---------- RECORDS PROVIDED ----------

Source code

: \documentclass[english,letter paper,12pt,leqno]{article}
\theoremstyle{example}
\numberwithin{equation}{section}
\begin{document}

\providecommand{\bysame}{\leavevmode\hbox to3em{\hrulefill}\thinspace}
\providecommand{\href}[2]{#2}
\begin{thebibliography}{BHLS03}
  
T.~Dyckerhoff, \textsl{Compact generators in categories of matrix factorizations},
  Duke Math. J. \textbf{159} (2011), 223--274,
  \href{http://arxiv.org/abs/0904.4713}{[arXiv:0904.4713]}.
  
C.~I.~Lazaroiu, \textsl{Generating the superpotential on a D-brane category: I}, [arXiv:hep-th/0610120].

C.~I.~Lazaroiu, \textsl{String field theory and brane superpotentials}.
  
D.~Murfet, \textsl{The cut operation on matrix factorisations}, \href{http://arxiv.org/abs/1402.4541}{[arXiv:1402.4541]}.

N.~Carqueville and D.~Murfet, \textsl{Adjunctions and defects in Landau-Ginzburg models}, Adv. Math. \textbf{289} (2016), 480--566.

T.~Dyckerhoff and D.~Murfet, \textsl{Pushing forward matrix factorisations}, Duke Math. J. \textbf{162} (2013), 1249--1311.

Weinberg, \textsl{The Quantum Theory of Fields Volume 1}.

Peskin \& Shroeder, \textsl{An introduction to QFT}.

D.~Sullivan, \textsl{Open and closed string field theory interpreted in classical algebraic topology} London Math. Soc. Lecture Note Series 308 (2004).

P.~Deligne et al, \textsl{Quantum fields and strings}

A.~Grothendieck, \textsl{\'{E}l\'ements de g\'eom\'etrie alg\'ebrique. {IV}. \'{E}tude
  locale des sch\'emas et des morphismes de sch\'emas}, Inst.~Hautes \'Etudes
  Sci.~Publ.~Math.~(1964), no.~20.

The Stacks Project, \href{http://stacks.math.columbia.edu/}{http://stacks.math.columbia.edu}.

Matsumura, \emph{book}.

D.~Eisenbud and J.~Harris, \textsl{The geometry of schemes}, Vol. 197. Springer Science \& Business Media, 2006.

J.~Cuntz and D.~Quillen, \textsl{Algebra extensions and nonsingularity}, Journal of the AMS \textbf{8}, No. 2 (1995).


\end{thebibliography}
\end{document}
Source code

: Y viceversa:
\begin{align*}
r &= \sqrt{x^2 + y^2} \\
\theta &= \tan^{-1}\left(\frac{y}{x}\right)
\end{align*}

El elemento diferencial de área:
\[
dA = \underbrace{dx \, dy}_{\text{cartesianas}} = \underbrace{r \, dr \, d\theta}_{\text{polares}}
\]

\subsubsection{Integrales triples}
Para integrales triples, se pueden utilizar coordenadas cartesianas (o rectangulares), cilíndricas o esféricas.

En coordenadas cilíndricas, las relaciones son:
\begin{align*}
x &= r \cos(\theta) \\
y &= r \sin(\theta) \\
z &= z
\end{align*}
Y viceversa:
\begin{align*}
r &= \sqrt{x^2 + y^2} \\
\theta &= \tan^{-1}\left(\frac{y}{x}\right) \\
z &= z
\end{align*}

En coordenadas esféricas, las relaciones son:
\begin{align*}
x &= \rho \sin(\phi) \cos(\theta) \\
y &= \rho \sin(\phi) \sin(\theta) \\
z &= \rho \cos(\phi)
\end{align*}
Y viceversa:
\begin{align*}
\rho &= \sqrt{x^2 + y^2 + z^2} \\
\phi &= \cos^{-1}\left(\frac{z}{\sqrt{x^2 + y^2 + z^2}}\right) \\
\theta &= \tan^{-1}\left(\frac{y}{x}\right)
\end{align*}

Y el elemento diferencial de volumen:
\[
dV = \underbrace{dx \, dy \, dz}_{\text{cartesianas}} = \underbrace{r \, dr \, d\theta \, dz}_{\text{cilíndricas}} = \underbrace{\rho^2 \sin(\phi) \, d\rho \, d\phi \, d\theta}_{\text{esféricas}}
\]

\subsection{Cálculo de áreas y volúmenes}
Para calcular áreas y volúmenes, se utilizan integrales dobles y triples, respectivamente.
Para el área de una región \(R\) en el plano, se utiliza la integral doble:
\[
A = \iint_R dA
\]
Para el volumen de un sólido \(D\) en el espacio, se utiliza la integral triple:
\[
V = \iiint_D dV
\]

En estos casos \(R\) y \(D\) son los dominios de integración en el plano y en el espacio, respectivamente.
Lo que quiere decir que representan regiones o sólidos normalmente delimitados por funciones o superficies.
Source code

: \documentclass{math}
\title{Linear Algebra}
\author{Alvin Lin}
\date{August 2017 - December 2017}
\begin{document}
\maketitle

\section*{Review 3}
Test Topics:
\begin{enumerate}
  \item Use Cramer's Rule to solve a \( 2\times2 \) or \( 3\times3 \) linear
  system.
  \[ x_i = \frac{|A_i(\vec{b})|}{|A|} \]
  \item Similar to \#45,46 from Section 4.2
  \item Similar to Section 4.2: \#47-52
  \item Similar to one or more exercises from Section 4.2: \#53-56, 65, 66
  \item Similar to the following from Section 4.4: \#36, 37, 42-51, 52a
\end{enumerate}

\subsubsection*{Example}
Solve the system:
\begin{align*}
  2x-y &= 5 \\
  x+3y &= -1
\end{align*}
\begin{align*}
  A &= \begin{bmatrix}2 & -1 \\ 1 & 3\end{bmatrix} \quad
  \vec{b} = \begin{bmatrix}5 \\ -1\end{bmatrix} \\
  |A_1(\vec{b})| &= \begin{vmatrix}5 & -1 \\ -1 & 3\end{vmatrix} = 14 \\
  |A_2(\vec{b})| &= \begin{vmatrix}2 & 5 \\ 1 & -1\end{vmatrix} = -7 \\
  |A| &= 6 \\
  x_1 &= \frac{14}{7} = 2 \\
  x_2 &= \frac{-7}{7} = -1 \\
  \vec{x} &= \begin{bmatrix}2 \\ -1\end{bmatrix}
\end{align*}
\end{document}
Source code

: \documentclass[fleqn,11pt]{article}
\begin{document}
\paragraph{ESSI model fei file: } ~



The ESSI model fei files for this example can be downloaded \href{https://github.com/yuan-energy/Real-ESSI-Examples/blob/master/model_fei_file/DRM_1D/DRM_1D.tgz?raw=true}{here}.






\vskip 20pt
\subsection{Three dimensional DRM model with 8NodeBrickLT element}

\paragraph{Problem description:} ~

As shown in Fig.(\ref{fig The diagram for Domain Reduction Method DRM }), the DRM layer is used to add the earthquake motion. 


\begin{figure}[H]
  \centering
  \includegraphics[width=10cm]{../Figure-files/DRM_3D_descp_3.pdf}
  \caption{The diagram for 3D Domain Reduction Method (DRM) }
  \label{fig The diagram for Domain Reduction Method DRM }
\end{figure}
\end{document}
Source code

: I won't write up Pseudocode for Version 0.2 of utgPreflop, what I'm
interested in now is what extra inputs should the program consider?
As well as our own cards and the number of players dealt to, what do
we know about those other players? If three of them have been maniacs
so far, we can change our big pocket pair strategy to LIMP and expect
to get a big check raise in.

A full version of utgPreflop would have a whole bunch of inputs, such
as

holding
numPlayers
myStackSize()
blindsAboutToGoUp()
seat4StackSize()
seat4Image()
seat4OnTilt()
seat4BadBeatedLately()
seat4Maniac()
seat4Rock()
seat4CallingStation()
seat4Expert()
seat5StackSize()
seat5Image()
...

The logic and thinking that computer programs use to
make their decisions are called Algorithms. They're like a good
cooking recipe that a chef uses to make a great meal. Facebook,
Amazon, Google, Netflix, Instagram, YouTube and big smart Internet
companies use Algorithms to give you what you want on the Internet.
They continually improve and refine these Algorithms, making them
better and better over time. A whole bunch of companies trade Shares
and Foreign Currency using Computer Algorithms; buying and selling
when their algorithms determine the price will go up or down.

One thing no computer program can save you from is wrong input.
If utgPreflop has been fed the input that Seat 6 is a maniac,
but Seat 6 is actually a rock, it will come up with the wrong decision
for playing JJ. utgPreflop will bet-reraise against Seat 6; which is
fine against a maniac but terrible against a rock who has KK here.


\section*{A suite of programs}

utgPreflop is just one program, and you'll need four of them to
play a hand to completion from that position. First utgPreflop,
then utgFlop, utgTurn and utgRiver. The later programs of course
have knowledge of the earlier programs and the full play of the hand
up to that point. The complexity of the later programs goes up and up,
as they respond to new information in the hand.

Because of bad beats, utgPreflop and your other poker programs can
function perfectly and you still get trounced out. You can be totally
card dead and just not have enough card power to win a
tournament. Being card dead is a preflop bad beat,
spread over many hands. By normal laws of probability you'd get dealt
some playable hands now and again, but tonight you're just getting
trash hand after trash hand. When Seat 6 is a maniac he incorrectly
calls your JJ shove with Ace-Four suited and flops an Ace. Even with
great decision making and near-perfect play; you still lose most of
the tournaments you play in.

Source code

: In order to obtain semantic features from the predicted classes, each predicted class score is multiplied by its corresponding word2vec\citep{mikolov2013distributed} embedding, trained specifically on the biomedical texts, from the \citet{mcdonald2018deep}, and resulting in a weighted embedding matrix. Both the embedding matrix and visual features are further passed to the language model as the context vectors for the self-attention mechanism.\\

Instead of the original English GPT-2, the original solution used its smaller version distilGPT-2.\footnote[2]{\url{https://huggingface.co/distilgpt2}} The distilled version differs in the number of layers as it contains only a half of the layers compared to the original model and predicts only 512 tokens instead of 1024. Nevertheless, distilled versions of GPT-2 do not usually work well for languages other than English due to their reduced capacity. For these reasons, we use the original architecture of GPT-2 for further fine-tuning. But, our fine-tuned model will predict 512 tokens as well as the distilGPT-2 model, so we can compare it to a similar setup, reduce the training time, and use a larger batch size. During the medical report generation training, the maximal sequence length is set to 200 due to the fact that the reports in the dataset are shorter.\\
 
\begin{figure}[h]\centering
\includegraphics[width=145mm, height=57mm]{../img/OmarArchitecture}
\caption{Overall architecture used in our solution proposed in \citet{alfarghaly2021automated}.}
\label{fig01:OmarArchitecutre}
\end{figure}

----------

§ **WHAT IS EXPECTED**:
Your answer should be the lines of the records that include the word "plano".

§ **SOLVED EXERCISE**:
Para el área de una región \(R\) en el plano, se utiliza la integral doble:
En estos casos \(R\) y \(D\) son los dominios de integración en el plano y en el espacio, respectivamente.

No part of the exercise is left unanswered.